_DATASET_.
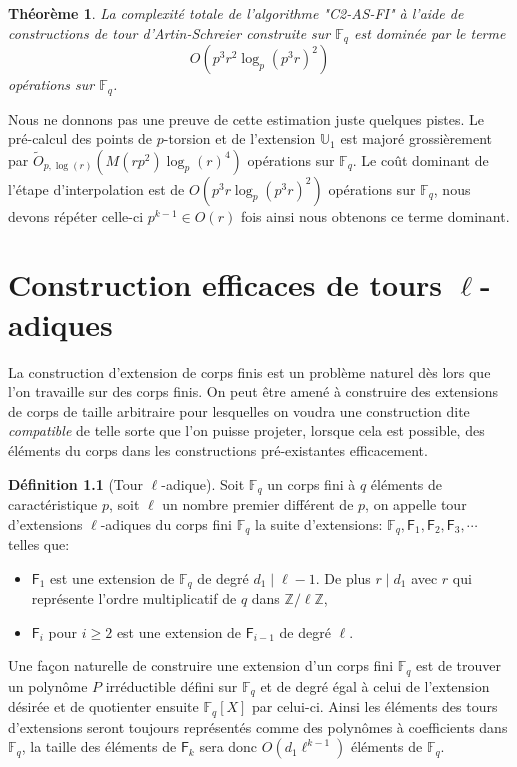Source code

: \documentclass[10pt,a4paper]{book}
\theoremstyle{plain}
\newtheorem{thm}{Théorème}[chapter]
\theoremstyle{definition}
\theoremstyle{definition}
\theoremstyle{definition}
\theoremstyle{definition}
\theoremstyle{definition}
\newtheorem{defi}[thm]{Définition}
\theoremstyle{remark}
\theoremstyle{remark}
\theoremstyle{definition}
\begin{document}
\begin{thm}
\label{thm:C2:FQ}
La complexité totale de l'algorithme "C2-AS-FI" à l'aide de constructions de 
tour d'Artin-Schreier construite sur $\mathbb{F}_q$ est dominée par le terme 
\[O(p^3r^2\log_p(p^3r)^2)\]
opérations sur $\mathbb{F}_q$.
\end{thm}

Nous ne donnons pas une preuve de cette estimation juste quelques pistes. Le 
pré-calcul des points de $p$-torsion et de l'extension $\mathbb{U}_1$ est 
majoré grossièrement par $\tilde{O}_{p,\log(r)}(M(rp^2)\log_{p}(r)^4)$ 
opérations sur $\mathbb{F}_q$. 
Le coût dominant de l'étape d'interpolation est de $O(p^3r\log_p(p^3r)^2)$ 
opérations sur $\mathbb{F}_q$, nous devons répéter celle-ci $p^{k-1} \in O(r)$ 
fois ainsi nous obtenons ce terme dominant.

\chapter{Construction efficaces de tours $\ell$-adiques}
\label{cha:tour}
La construction d'extension de corps finis est un problème naturel dès lors que l'on travaille sur des corps finis. On peut être amené à construire des extensions de corps de taille arbitraire pour lesquelles on voudra une construction dite \textit{compatible} de telle sorte que l'on puisse projeter, lorsque cela est possible, des éléments du corps dans les constructions pré-existantes efficacement.

\begin{defi}[Tour \textit{$\ell$}-adique]
\label{def:tour-ell}
Soit $\mathbb{F}_q$ un corps fini à $q$ éléments de caractéristique $p$, soit $\ell$ un nombre premier différent de $p$, on appelle tour d'extensions $\ell$-adiques du corps fini $\mathbb{F}_q$ la suite d'extensions: $\mathbb{F}_q, \mathsf{F}_{1}, \mathsf{F}_{2}, \mathsf{F}_{3}, \cdots$ telles que:
\begin{itemize}
\item $\mathsf{F}_{1}$ est une extension de $\mathbb{F}_q$ de degré $d_1 \mid \ell-1$. De plus $r \mid d_1$ avec $r$ qui représente l'ordre multiplicatif de $q$ dans $\mathbb{Z}/\ell \mathbb{Z}$,
\item $\mathsf{F}_{i}$ pour $i \geqslant 2$ est une extension de $\mathsf{F}_{i-1}$ de degré $\ell$.
\end{itemize}
\end{defi}

Une façon naturelle de  construire une extension d'un corps fini $\mathbb{F}_q$ est de trouver un polynôme $P$ irréductible défini sur $\mathbb{F}_q$ et de degré égal à celui de l'extension désirée et de quotienter ensuite $\mathbb{F}_q[X]$ par celui-ci.
Ainsi les éléments des tours d'extensions seront toujours représentés comme des polynômes à coefficients dans $\mathbb{F}_q$, la taille des éléments de $\mathsf{F}_{k}$ sera donc $O(d_1\ell^{k-1})$ éléments de $\mathbb{F}_q$. 
\end{document}
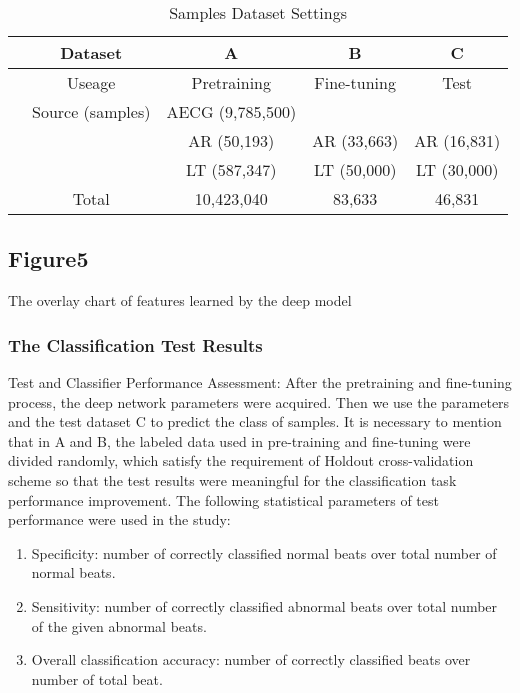 \documentclass{bmcart}
\begin{document}
     
\begin{table}[!htbp]
\begin{center}
\begin{threeparttable}
\caption{Samples Dataset Settings}
\label{table3}
\begin{tabular}{ccccc}
\hline
& Dataset & A & B  &  C\\
\hline
& Useage  & Pretraining & Fine-tuning & Test \\
\hline
& Source (samples) & AECG (9,785,500)   &  &   \\
&  & AR (50,193)   & AR (33,663) & AR (16,831) \\
&  & LT (587,347)  & LT (50,000) & LT (30,000) \\
\hline
&Total & 10,423,040 & 83,633 & 46,831 \\
\hline
\end{tabular}
\end{threeparttable}
\end{center}
\end{table}



\subsection*{Figure5}

The overlay chart of features learned by the deep model

 
 







\subsubsection*{The Classification Test Results}
Test and Classifier Performance Assessment: After the pretraining and fine-tuning process, the deep network parameters were acquired. Then we use the parameters and the test dataset C to predict the class of samples. It is necessary to mention that in A and B, the labeled data used in pre-training and fine-tuning were divided randomly, which satisfy the requirement of Holdout cross-validation scheme so that the test results were meaningful for the classification task performance improvement.
The following statistical parameters of test performance were used in the study:
\begin{enumerate}
\item Specificity: number of correctly classified normal beats over total number of normal beats.
\item Sensitivity: number of correctly classified abnormal beats over total number of the given abnormal beats.
\item Overall classification accuracy: number of correctly classified beats over number of total beat.
\end{enumerate}
\end{document}
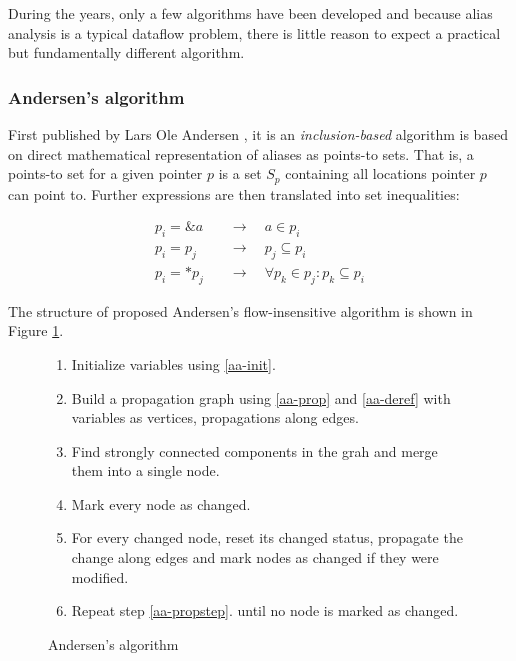 During the years, only a few algorithms have been developed and because alias
analysis is a typical dataflow problem, there is little reason to expect a
practical but fundamentally different algorithm.

\subsubsection{Andersen's algorithm}

First published by Lars Ole Andersen \cite{Andersen94}, it is an {\it
inclusion-based} algorithm is based on direct mathematical representation of
aliases as points-to sets. That is, a points-to set for a given pointer $p$ is a
set $S_p$ containing all locations pointer $p$ can point to.  Further
expressions are then translated into set inequalities:

\begin{align}
	\label{aa-init}
	p_i = \&a \quad &\to \quad a \in p_i \\
	\label{aa-prop}
	p_i = p_j \quad &\to \quad p_j \subseteq p_i \\
	\label{aa-deref}
	p_i = *p_j \quad &\to \quad \forall p_k \in p_j : p_k \subseteq p_i
\end{align}

The structure of proposed Andersen's flow-insensitive algorithm is shown in Figure
\ref{figure-andersen}.

\begin{figure}[h!]
\begin{tcolorbox}
\begin{enumerate}
	\item Initialize variables using \ref{aa-init}.
	\item Build a propagation graph using \ref{aa-prop} and \ref{aa-deref}
		with variables as vertices, propagations along edges.
	\item Find strongly connected components in the grah and merge them into a single node.
	\item Mark every node as changed.
	\item For every changed node, reset its changed status, propagate the change
		along edges and mark nodes as changed if they were modified.
	\label{aa-propstep} 
	\item Repeat step \ref{aa-propstep}. until no node is marked as changed.
\end{enumerate}
\end{tcolorbox}
\caption{Andersen's algorithm}
\label{figure-andersen}
\end{figure}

_WHAT YOU ARE ASKED TO DO_.
Counting only lines that hold the string "using", give the number of such lines in the records. Write nothing else.

_WRITTEN ANSWER_.
2